▶ [Work instruction]:
Find the lines below holding the word "leqslant" and copy each of them.

•••••

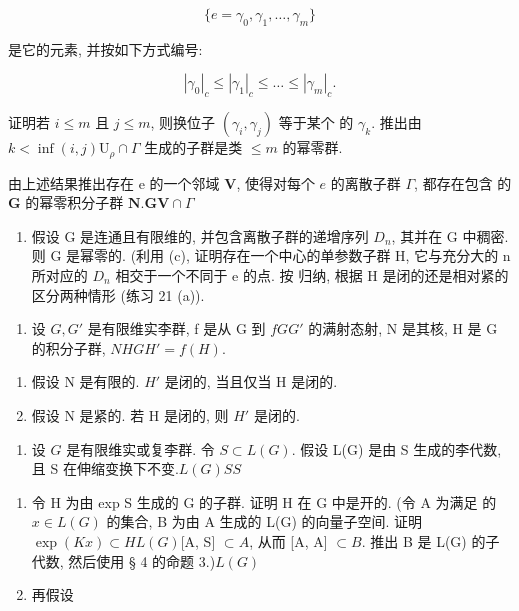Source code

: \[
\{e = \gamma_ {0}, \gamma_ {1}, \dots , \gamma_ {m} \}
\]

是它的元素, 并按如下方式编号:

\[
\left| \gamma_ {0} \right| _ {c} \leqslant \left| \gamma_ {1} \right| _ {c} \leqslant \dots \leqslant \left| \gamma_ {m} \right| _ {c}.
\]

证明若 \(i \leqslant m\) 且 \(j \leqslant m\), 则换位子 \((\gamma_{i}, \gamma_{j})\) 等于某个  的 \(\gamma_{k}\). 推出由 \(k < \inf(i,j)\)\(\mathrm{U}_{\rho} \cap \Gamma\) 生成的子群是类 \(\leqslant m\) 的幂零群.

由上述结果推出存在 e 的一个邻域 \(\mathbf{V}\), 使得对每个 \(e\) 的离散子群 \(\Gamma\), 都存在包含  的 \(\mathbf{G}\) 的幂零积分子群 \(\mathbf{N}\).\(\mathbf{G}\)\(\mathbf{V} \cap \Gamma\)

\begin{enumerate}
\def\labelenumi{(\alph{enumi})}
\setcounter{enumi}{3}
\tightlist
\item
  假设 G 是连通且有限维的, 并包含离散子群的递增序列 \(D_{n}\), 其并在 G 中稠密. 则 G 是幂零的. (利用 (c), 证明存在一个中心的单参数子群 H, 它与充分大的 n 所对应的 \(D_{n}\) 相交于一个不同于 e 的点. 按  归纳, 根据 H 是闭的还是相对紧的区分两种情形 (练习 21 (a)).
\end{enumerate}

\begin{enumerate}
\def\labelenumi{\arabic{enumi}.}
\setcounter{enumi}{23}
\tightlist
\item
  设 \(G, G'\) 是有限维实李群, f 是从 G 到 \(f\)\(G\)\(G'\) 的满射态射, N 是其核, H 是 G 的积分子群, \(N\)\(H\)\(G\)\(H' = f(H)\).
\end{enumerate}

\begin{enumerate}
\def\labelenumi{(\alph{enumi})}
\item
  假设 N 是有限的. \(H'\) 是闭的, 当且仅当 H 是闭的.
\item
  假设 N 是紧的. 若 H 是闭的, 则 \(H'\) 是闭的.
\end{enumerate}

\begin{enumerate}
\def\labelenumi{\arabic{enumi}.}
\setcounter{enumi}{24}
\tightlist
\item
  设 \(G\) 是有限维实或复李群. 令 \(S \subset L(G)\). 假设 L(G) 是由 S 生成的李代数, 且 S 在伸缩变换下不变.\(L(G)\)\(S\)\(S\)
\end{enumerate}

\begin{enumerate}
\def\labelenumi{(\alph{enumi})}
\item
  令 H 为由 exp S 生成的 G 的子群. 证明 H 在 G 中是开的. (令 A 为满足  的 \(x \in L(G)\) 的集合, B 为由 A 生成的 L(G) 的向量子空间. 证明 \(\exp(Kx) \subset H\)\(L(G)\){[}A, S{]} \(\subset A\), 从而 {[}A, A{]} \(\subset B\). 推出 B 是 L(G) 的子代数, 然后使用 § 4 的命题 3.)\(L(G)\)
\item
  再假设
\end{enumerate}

•••••

▶ [Your response]:
\left| \gamma_ {0} \right| _ {c} \leqslant \left| \gamma_ {1} \right| _ {c} \leqslant \dots \leqslant \left| \gamma_ {m} \right| _ {c}.
证明若 \(i \leqslant m\) 且 \(j \leqslant m\), 则换位子 \((\gamma_{i}, \gamma_{j})\) 等于某个  的 \(\gamma_{k}\). 推出由 \(k < \inf(i,j)\)\(\mathrm{U}_{\rho} \cap \Gamma\) 生成的子群是类 \(\leqslant m\) 的幂零群.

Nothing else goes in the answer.